Le Concerto d’Antonín Dvořák est un monument du répertoire pour violoncelle. Composé à New York, ce concerto est pourtant profondément tchèque. Chant d’exil et chant d’adieu à Josefina, son premier amour, l’œuvre entière est empreinte de nostalgie et de regrets. On est frappé par les mélodies romantiques, la puissance et l'émotion de l'œuvre, le rôle important confié aux instruments à vent, et l’équilibre global de ses trois mouvements. Dès le début, Dutoit pose le décor : le cor feutré palpitant avec un vibrato doux, la clarinette tendre et les cordes avec tous les accents typiquement tchèques. L'interprétation de Gautier Capuçon est sublime. Il tire une sonorité somptueuse et profonde de son magnifique instrument, un Matteo Goffriller de 1701. L’éloquence et l’effusion explorent les tréfonds de l’âme et font jaillir un chant bouleversant tout en contrastes, alliant sensibilité et virtuosité. Il est en osmose avec l'orchestre sous la direction accomplie de Charles Dutoit. Le deuxième mouvement est imprégné d'un ton lugubre et d'un sens aigu de la gravité. C'est une lecture lente, musclée et passionnée. Gautier Capuçon nous livre le meilleur de son art : classe, élégance, lyrisme, raffinement, passion, profondeur et beauté. Le public emporté lui réserve un triomphe. Gautier Capuçon offre en bis son arrangement d'un prélude de Chostakovitch qu'il partage avec tous les pupitres de violoncelles de l'orchestre.
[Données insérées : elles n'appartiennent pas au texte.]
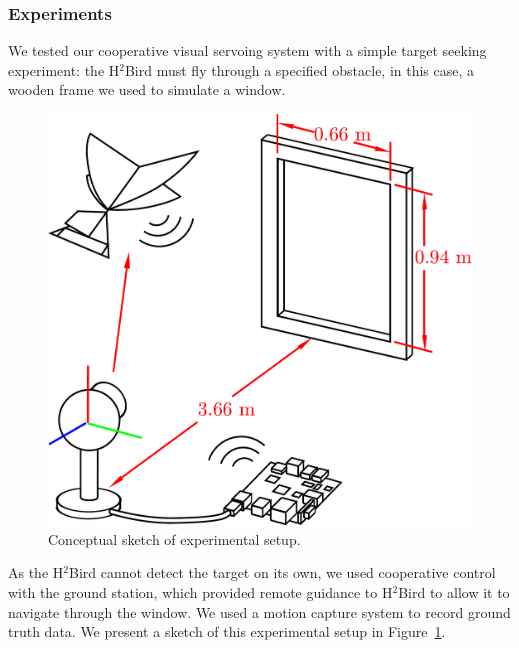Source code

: \documentclass{aamas2013}
\begin{document}
\subsubsection{Experiments}
\label{sec:experiments_verification}

We tested our cooperative visual servoing system with a simple target seeking
experiment: the H$^2$Bird must fly through a specified obstacle, in this 
case, a wooden frame we used to simulate a window.

\begin{figure}[tb]
\centering
\includegraphics[width=0.9\linewidth]{figures/experiment_cartoon.pdf}
\caption{Conceptual sketch of experimental setup.}
\label{fig:experiment_cartoon}
\end{figure}

As the H$^2$Bird cannot detect the target on its own, we used cooperative 
control with the ground station, which provided remote guidance to 
H$^2$Bird to allow it to navigate through the window. We used a motion capture 
system to record ground truth data. We present a sketch of this experimental 
setup in Figure~\ref{fig:experiment_cartoon}.
\end{document}

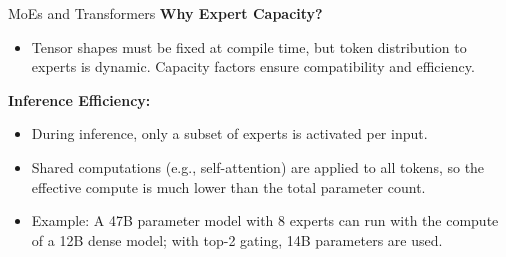 \begin{frame}[allowframebreaks]{MoEs and Transformers}
    \textbf{Why Expert Capacity?}
    \begin{itemize}
        \item Tensor shapes must be fixed at compile time, but token distribution to experts is dynamic. Capacity factors ensure compatibility and efficiency.
    \end{itemize}

\framebreak

    \textbf{Inference Efficiency:}
    \begin{itemize}
        \item During inference, only a subset of experts is activated per input.
        \item Shared computations (e.g., self-attention) are applied to all tokens, so the effective compute is much lower than the total parameter count.
        \item Example: A 47B parameter model with 8 experts can run with the compute of a 12B dense model; with top-2 gating, 14B parameters are used.
    \end{itemize}
\end{frame}

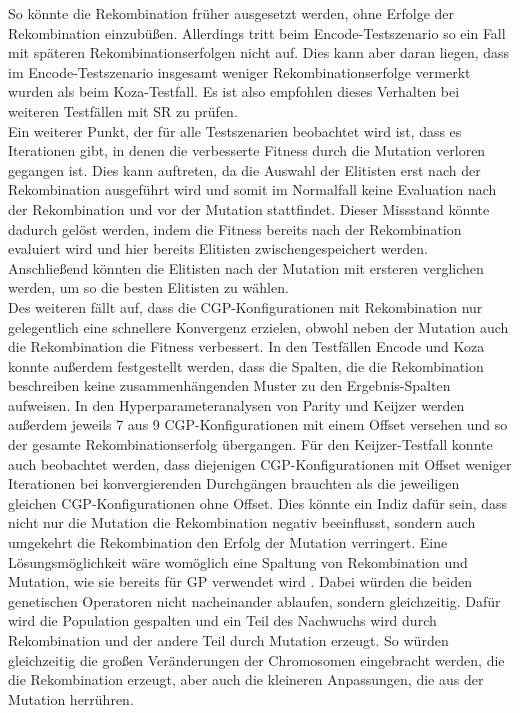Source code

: So könnte die Rekombination früher ausgesetzt werden, ohne Erfolge der Rekombination einzubüßen.
Allerdings tritt beim Encode-Testszenario so ein Fall mit späteren Rekombinationserfolgen nicht auf.
Dies kann aber daran liegen, dass im Encode-Testszenario insgesamt weniger Rekombinationserfolge vermerkt wurden als beim Koza-Testfall.
Es ist also empfohlen dieses Verhalten bei weiteren Testfällen mit SR zu prüfen.\\
Ein weiterer Punkt, der für alle Testszenarien beobachtet wird ist, dass es Iterationen gibt, in denen die verbesserte Fitness durch die Mutation verloren gegangen ist.
Dies kann auftreten, da die Auswahl der Elitisten erst nach der Rekombination ausgeführt wird und somit im Normalfall keine Evaluation nach der Rekombination und vor der Mutation stattfindet.
Dieser Missstand könnte dadurch gelöst werden, indem die Fitness bereits nach der Rekombination evaluiert wird und hier bereits Elitisten zwischengespeichert werden.
Anschließend könnten die Elitisten nach der Mutation mit ersteren verglichen werden, um so die besten Elitisten zu wählen.\\
Des weiteren fällt auf, dass die CGP-Konfigurationen mit Rekombination nur gelegentlich eine schnellere Konvergenz erzielen, obwohl neben der Mutation auch die Rekombination die Fitness verbessert.
In den Testfällen Encode und Koza konnte außerdem festgestellt werden, dass die Spalten, die die Rekombination beschreiben keine zusammenhängenden Muster zu den Ergebnis-Spalten aufweisen.
In den Hyperparameteranalysen von Parity und Keijzer werden außerdem jeweils 7 aus 9 CGP-Konfigurationen mit einem Offset versehen und so der gesamte Rekombinationserfolg übergangen.
Für den Keijzer-Testfall konnte auch beobachtet werden, dass diejenigen CGP-Konfigurationen mit Offset weniger Iterationen bei konvergierenden Durchgängen brauchten als die jeweiligen gleichen CGP-Konfigurationen ohne Offset.
Dies könnte ein Indiz dafür sein, dass nicht nur die Mutation die Rekombination negativ beeinflusst, sondern auch umgekehrt die Rekombination den Erfolg der Mutation verringert.
Eine Lösungsmöglichkeit wäre womöglich eine Spaltung von Rekombination und Mutation, wie sie bereits für GP verwendet wird \cite{eiben_introduction_2015}.
Dabei würden die beiden genetischen Operatoren nicht nacheinander ablaufen, sondern gleichzeitig.
Dafür wird die Population gespalten und ein Teil des Nachwuchs wird durch Rekombination und der andere Teil durch Mutation erzeugt.
So würden gleichzeitig die großen Veränderungen der Chromosomen eingebracht werden, die die Rekombination erzeugt, aber auch die kleineren Anpassungen, die aus der Mutation herrühren.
Charles Dutoit est un magicien qui a l'art de transformer un concert en fête. A 88 ans, il déborde d'énergie, conserve son magnétisme et galvanise ses musiciens. Il a une complicité unique avec l'OPMC. Dutoit dirige le ballet complet de Petrouchka de Stravinsky, dans sa version originale de 1911. Son interprétation est étonnamment lyrique, les influences folkloriques sont particulièrement bien rendues. Bien qu'il n'y ait pas de danseurs, le récit est extrêmement vivant. On est immédiatement plongé dans la “Foire des Mardi Gras”, débordant d'exubérance et c'est une leçon magistrale de direction d'orchestre. Chaque vrombissement est parfaitement synchronisé, tandis que se déroule l'histoire du magicien manipulant ses marionnettes -Petrouchka, la Ballerine et le Maure. L'orchestre s'attaque à la Danse russe avec une vigueur incroyable. Alors que la trompette entonne la vision du fantôme de Petrouchka, on imagine Nijinski dans son costume de clown, agitant les poings avec colère. C'est une narration puissante, Dutoit est un conteur magistral.
Merveilleuse interprétation de La Valse de Ravel. L'apothéose et la destruction de la valse viennoise classique avec cet éclat parfois sombre qui préfigure ce que l’Europe va vivre quelques années plus tard, et que Ravel pressentait certainement. Superbement dirigé, l'OPMC suit avec respect et un plaisir évident le Maestro Charles Dutoit qui donne irrésistiblement l'envie de jouer, de fondre, de vibrer, de transcender les émotions du cœur aptes à incorporer l'hallucinante harmonie de l'œuvre dans l'univers des sens. Une ovation debout et un public enchanté.